Data Engineering

Create a User Mapping table based on the Google Analytics 4 BigQuery dataset

When joining data sources on user level, in many occasions the same user has different types of identifiers (or multiple identifiers of the same type). Think of different device (cookie)-IDs, customer-IDs or lead-IDs. Grouping all these identifiers into a matching or mapping table (identity graph) can be useful when you want to stitch online behavior to customers and build a 360° customer view.

This tutorial will show you how to create an identity graph containing all default and custom user identifiers that can be collected in Google Analytics 4, using the BigQuery exports.

  • Group all available user identifiers in Google Analytics 4 into one BigQuery table.
  • Create sub tables based on this master table for joining other data easily.
  • Go directly to the SQL code

Identity Resolution: What is an Identity Graph?

An identity graph is a a unified collection of user-IDs (like customer- or device-IDs) that can be associated to a user, based on their interactions with a website, app or platform.

Platforms like Facebook or Google have their own identity graphs, but the context of this article is to build an identity graph based on your first-party sources, so the identity graph will be specific for your organization.

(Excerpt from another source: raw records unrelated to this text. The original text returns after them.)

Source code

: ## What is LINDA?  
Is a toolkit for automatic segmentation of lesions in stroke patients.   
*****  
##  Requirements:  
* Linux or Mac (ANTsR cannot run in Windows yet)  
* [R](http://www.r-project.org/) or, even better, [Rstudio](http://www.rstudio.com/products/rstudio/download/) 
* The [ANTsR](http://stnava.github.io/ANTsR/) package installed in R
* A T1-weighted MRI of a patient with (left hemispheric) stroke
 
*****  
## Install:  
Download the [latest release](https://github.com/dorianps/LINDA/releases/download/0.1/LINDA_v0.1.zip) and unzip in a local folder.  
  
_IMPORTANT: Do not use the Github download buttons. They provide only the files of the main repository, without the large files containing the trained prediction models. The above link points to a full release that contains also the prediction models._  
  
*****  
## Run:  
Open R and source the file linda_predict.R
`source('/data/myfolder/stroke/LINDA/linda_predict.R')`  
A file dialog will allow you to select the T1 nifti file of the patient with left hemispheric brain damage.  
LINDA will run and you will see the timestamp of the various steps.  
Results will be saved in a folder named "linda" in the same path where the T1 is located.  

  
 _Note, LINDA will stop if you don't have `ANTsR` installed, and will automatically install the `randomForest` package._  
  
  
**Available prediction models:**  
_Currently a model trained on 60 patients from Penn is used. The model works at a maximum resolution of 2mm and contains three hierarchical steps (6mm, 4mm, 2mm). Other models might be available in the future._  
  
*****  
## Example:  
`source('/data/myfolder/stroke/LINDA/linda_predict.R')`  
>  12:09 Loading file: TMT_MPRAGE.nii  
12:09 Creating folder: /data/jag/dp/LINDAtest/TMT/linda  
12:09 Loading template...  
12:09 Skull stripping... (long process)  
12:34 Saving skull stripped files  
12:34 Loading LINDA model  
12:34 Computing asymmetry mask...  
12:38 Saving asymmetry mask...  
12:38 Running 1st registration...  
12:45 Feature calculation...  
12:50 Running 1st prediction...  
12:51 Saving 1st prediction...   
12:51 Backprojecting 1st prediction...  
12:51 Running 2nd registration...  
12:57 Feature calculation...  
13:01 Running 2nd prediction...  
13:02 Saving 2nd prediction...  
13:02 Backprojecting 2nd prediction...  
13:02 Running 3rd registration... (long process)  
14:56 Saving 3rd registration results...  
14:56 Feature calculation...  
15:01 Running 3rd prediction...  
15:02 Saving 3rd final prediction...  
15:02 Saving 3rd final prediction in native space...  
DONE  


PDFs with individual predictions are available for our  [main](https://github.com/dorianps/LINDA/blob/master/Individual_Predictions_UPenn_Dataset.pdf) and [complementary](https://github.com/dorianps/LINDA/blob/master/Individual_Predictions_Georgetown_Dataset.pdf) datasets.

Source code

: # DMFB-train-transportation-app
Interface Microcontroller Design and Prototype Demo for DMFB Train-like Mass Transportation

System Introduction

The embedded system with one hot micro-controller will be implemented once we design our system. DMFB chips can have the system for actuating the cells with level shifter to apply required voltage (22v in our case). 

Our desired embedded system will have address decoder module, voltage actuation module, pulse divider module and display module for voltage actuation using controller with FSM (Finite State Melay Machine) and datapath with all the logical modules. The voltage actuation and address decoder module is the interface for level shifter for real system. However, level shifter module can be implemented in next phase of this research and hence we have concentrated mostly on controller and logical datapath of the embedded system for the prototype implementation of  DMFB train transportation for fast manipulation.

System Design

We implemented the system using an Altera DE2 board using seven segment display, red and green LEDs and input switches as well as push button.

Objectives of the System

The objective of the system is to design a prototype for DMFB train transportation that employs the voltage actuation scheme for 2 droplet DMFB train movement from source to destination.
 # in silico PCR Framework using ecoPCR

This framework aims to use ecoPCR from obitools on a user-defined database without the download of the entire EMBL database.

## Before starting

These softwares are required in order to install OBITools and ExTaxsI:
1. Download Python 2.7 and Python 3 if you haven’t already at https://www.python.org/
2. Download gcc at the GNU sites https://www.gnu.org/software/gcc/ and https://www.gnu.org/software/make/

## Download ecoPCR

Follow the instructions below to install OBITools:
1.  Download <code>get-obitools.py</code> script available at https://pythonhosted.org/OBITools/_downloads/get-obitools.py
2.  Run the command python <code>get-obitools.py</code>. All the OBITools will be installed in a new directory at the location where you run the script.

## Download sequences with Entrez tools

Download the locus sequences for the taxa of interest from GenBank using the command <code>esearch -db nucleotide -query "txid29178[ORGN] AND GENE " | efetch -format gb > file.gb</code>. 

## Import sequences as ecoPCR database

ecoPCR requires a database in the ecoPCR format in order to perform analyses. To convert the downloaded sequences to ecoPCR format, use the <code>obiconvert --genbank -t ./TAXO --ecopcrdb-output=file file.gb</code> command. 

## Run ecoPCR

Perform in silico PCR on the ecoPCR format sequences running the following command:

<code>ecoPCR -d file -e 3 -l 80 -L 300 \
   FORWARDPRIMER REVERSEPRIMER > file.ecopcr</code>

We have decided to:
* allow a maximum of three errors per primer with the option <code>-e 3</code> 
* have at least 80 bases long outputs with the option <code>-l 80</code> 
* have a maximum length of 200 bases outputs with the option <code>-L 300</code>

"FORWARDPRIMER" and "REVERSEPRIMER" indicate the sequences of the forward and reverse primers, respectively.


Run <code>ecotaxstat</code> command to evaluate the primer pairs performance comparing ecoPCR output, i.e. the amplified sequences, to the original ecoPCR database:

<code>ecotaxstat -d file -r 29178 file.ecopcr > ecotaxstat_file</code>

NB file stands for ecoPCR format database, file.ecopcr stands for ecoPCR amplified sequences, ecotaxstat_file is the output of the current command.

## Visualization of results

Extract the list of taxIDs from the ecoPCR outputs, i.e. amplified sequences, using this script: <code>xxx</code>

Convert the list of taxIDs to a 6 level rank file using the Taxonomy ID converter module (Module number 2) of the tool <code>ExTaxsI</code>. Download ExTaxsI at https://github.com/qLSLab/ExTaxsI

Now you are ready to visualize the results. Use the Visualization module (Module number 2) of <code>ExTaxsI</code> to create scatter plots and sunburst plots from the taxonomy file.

Identity Graph of first-party identifiers found in the GA4 dataset

Different types of identifiers

The mapping table we're creating in this article, will relate all the (configured) default and custom user-IDs to a single user. In most cases, these identifiers will be of the following types (also see the figure in the previous chapter):

ID typeGA4 parameterDescription
Device-ID / Cookie-IDsuser_pseudo_idIdentifies the same user over different visits (sessions). A cookie-ID (GA client-ID) for web of instance-ID for apps.
Custom User-IDsuser_id / custom_paramFirst-party user-IDs such as customer-IDs or lead-IDs. Should be configured manually (customer-ID has to be made available in your web/app data layer and send to GA4).
Click-IDsgclidGoogle Click-ID (GCLID/DCLID) or Facebook Click-ID (FBCLID). Can be used to send conversion data to these platforms for example. In most cases this value can be retrieved on the landingpage (URL parameters).
Transaction-IDsecommerce.transaction_idIdentifying transactions belonging to a user / customer.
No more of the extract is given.